(THE PROBLEM)
Copy out the first line of the listing and every line after it, exactly, until you have copied the line containing "- 4th Down, Opponent's 32 to 38, Score <= 3".

(SUPPLIED MATERIAL)

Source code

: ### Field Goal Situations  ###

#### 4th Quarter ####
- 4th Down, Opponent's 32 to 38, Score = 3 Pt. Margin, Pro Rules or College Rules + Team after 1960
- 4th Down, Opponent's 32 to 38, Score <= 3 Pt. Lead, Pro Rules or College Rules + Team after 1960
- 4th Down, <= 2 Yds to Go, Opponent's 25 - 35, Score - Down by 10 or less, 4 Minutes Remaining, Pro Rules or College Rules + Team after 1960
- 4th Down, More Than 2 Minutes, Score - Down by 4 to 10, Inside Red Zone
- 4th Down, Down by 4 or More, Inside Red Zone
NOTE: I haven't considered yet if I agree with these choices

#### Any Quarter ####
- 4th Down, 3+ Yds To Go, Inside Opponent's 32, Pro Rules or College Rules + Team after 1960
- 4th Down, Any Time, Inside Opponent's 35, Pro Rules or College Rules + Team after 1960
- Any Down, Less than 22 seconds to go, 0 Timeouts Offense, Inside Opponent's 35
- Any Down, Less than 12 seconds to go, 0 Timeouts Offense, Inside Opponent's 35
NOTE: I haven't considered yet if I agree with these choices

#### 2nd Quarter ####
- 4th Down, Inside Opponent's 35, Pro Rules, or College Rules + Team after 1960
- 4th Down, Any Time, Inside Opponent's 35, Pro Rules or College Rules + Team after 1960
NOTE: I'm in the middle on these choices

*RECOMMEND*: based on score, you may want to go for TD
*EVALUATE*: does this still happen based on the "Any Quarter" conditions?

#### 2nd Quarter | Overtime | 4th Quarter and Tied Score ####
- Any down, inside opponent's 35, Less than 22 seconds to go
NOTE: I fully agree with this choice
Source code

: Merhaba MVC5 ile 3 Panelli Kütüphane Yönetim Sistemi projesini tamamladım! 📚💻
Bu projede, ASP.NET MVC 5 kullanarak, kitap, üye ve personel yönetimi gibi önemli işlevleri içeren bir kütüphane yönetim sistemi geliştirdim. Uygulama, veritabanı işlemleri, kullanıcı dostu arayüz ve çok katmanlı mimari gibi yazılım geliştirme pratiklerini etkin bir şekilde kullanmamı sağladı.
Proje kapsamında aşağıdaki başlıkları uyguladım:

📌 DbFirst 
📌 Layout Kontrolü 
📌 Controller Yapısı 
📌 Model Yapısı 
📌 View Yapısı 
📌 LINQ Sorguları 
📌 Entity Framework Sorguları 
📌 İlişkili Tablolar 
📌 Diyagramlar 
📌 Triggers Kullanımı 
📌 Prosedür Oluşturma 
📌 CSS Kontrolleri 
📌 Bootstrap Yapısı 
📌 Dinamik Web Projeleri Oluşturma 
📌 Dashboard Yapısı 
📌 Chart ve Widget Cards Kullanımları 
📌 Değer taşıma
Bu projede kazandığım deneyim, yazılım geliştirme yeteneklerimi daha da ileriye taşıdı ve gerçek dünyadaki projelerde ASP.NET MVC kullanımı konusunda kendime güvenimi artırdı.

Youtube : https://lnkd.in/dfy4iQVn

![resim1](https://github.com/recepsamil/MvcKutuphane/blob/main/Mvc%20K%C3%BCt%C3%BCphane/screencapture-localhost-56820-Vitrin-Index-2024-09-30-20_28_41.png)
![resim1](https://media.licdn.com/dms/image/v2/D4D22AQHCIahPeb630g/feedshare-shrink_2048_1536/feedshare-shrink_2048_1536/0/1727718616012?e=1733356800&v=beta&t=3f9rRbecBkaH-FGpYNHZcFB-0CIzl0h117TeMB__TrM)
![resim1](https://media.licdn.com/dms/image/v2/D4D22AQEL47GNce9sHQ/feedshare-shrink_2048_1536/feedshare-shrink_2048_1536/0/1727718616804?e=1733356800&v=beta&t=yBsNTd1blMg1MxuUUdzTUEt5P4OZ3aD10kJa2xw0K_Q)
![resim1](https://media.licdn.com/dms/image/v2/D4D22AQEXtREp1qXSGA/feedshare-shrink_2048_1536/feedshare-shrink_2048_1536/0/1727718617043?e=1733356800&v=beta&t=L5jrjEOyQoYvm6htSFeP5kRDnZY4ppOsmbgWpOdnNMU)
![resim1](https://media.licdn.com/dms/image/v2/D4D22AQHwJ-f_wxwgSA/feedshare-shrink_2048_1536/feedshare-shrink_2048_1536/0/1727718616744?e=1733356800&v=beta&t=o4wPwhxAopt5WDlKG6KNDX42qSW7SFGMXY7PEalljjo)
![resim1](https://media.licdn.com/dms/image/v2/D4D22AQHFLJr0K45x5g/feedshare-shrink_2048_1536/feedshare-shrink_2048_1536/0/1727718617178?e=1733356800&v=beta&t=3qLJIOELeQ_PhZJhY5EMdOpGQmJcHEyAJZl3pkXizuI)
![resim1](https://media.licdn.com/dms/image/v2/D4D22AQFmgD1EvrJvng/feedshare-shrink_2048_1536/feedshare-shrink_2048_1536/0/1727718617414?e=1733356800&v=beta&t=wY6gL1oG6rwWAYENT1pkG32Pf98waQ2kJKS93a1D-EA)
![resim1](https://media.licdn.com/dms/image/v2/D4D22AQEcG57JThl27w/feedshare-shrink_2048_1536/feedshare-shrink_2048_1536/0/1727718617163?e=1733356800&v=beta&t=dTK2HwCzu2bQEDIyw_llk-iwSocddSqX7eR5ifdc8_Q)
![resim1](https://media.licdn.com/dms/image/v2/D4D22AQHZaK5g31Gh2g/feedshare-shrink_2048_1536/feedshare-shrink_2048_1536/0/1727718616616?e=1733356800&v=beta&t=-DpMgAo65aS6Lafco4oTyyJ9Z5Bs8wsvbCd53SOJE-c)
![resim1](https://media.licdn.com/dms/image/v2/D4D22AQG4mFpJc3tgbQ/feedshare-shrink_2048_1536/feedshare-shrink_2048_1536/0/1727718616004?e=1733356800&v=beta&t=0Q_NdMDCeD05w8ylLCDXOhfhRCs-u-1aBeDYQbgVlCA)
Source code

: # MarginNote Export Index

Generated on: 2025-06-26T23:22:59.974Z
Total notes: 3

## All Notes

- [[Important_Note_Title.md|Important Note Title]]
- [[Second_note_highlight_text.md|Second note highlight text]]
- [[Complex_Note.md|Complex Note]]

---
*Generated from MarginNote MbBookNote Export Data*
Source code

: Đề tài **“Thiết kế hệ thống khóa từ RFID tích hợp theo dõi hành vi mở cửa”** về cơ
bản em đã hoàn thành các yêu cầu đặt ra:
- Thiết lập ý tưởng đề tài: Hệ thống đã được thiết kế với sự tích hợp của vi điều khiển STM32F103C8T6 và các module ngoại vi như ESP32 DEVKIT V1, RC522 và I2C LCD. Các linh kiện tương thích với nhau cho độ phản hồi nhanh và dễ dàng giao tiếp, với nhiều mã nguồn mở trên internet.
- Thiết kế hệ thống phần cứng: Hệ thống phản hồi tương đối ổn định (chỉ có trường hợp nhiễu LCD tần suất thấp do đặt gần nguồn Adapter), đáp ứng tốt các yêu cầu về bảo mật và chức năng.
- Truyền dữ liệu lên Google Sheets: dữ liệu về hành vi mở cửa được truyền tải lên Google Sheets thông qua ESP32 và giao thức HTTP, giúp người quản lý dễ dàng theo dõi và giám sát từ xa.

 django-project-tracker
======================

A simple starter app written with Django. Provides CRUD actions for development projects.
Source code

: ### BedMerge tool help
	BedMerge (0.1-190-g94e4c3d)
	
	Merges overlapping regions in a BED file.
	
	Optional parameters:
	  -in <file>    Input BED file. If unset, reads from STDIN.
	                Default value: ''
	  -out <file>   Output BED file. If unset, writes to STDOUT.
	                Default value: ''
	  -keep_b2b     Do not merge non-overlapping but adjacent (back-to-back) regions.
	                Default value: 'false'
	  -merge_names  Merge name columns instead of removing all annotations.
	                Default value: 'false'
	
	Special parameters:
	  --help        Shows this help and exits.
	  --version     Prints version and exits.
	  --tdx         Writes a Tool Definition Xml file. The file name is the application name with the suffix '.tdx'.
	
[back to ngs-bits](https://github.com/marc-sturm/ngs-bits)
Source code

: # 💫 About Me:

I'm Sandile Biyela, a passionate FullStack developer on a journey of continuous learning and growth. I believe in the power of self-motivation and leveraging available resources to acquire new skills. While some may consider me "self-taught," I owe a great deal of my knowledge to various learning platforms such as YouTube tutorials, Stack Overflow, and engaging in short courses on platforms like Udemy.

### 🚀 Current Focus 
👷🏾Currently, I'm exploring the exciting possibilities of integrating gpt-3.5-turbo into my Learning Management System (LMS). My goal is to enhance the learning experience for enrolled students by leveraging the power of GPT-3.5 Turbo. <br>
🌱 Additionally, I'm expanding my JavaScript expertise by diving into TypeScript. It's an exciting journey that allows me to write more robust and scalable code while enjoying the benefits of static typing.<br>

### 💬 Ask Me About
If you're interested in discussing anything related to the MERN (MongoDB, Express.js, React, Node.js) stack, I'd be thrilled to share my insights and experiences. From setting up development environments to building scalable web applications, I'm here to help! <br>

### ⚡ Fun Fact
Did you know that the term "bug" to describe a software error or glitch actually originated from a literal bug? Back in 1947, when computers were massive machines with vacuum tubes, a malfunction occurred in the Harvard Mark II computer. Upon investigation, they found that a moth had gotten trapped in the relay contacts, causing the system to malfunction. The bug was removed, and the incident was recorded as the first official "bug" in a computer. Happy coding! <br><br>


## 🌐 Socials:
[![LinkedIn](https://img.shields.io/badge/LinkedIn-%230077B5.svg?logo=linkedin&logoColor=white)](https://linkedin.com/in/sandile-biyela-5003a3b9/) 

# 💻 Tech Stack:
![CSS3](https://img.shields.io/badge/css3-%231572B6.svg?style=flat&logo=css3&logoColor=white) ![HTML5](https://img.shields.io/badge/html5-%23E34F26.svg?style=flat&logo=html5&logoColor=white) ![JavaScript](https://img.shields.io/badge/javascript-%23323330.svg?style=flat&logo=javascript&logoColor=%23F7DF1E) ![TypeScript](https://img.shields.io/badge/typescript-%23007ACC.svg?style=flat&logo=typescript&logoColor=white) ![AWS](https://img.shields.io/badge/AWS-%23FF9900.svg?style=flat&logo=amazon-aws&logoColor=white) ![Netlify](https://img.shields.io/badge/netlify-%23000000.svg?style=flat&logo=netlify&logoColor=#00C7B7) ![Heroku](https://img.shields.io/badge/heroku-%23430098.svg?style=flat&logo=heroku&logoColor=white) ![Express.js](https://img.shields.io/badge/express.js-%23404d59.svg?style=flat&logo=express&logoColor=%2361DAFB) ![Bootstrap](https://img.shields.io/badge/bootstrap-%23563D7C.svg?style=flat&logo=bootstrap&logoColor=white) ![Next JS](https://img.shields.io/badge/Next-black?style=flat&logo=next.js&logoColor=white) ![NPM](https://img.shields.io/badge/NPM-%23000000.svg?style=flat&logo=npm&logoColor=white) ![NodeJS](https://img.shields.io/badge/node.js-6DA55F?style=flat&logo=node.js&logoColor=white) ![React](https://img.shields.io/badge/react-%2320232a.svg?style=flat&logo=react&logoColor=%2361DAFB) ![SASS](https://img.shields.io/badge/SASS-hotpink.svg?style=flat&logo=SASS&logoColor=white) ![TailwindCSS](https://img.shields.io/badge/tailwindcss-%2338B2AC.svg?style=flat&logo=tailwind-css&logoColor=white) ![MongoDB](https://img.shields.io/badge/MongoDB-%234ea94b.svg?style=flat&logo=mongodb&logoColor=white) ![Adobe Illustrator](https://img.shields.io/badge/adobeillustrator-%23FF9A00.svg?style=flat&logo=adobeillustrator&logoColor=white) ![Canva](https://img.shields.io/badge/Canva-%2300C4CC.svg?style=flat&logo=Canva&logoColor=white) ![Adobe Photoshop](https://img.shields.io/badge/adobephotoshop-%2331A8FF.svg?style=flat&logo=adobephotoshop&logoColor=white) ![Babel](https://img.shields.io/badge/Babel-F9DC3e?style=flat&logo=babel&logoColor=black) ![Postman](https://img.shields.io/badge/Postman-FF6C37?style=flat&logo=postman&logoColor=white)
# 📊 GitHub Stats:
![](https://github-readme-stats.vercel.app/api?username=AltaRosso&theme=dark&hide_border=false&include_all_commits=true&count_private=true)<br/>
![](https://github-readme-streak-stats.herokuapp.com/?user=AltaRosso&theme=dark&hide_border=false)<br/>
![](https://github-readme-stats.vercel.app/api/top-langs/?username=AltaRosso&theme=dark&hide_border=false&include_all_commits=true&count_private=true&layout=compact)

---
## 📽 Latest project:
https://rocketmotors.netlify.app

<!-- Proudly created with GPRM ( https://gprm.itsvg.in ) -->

(THE COMPLETED TASK)
Source code

: ### Field Goal Situations  ###

#### 4th Quarter ####
- 4th Down, Opponent's 32 to 38, Score = 3 Pt. Margin, Pro Rules or College Rules + Team after 1960
- 4th Down, Opponent's 32 to 38, Score <= 3 Pt. Lead, Pro Rules or College Rules + Team after 1960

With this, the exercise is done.